Los veranos en Monreal tenían un apretado programa de actividades. A bañarnos al río en Villacadima, a los Ojos en bicicleta o a hacerle una visita a la Copa del agua, a la primera, a la que hoy sigue en pie compitiendo con la segunda, mucho más grande y muchísimo más fea.
Antes de comer, al vermú al Casino, donde hacían la mejor ensaladilla rusa del mundo, o al Carlos, probablemente el bar más bonito de todo el planeta, o al Gato Negro, que me daba un poco de miedo por el nombre, o al Fañanás, si había que esperar a alguien que venía en el coche de línea.
Por la tarde, a jugar al frontón a 40 grados (o los que hiciera, pero muchos), a comprar chocolate en las Latasa; y torta, unos días en la Tahona y otros en el horno de Carlín, que había que repartir entre los negocios del pueblo, o a acompañar a mis padres a comprar pescado, en ‘Paco el del pescao’, o jamón y olivas negras en la tienda de Redón.
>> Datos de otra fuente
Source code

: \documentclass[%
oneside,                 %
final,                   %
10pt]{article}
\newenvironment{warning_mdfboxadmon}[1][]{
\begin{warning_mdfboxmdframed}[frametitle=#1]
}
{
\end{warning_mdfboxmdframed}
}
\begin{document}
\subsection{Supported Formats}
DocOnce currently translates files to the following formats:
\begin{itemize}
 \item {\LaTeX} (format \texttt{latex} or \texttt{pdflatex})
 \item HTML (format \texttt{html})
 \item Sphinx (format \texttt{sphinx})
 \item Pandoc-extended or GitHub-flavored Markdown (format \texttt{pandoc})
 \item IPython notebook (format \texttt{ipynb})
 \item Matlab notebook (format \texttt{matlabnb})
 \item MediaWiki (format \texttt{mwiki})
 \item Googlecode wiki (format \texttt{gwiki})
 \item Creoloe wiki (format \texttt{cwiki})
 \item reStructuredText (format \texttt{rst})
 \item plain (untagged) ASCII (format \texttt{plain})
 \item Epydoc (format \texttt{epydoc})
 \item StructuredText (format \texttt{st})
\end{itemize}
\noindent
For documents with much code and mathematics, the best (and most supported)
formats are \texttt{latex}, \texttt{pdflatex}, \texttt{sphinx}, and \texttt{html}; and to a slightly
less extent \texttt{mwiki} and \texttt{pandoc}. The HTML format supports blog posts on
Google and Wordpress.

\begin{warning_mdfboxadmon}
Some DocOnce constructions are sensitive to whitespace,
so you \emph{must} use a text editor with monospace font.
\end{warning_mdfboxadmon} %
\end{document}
Siempre y cuando no se pinchara la bici y hubiera que ir al taller de Celestino a suplicarle para que nos cambiara la cámara y nos engrasara la cadena porque se salía a todas horas. Eso, o hubiéramos quedado para coger renacuajos en la acequia.
Si se acercaban las fiestas, había que sacar tiempo para montar la peña en el granero de casa o en la piscina de los Tanis y si mi padre estaba de buen humor, rematábamos las tardes yendo a la explanada del silo para que nos enseñara a conducir.
Antes de cenar, una visita rápida a la Maximina para llevarle una bolsa de pipas y, si había suerte, a recoger una tortilla de patata que nos había hecho. No hace falta que diga que era, es y será la mejor tortilla del universo.
Y cuando ya fuimos algo más mayores, el día se terminaba tomando algo en ‘los morritos’, un bar que tenía dos enormes labios de mujer como ventanas. Toda una modernez para aquellos tiempos.
Hoy, en pleno mes de agosto, yo, que por circunstancias me quedé sin pueblo, solo puedo decir que echo de menos aquellos veranos, porque los veranos sin pueblo son menos veranos.